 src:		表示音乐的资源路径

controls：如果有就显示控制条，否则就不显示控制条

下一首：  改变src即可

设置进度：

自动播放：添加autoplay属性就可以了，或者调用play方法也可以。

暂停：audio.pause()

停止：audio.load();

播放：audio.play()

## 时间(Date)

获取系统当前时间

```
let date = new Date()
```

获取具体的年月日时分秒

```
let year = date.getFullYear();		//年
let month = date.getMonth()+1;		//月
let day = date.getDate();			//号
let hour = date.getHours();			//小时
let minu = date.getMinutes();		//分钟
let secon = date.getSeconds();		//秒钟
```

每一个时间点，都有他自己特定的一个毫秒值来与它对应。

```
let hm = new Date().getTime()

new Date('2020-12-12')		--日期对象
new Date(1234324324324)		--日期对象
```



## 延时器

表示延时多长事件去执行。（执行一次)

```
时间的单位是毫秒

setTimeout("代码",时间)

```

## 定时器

--

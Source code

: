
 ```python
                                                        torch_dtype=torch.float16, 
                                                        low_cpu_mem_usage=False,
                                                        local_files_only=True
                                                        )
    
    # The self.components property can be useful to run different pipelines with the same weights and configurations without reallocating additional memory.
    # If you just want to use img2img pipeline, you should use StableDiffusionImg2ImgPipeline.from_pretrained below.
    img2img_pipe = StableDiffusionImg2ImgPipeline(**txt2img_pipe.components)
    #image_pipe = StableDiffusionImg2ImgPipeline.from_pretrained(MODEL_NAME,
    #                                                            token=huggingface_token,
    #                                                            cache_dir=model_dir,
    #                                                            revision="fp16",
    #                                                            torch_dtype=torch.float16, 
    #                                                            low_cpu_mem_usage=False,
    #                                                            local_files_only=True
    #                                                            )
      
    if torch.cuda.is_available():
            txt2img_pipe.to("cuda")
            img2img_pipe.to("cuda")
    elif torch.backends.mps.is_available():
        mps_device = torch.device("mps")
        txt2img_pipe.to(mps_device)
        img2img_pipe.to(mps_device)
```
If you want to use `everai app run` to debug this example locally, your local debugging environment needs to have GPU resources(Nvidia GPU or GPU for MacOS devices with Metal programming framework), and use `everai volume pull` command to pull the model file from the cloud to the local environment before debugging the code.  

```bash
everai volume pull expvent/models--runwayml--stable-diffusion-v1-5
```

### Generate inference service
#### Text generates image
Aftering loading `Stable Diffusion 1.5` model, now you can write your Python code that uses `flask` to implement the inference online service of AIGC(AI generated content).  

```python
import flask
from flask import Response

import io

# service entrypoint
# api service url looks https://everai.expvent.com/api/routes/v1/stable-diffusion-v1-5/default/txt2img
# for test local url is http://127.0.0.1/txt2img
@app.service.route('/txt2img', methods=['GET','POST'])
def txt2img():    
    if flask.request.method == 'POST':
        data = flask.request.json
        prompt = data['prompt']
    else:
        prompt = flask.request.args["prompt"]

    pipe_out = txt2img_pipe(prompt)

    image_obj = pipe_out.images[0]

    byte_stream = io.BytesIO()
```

BRIEF -> Scan the entries and show every line in which the word "POST" is found.

ANSWER TO THE PROBLEM ->
@app.service.route('/txt2img', methods=['GET','POST'])
    if flask.request.method == 'POST':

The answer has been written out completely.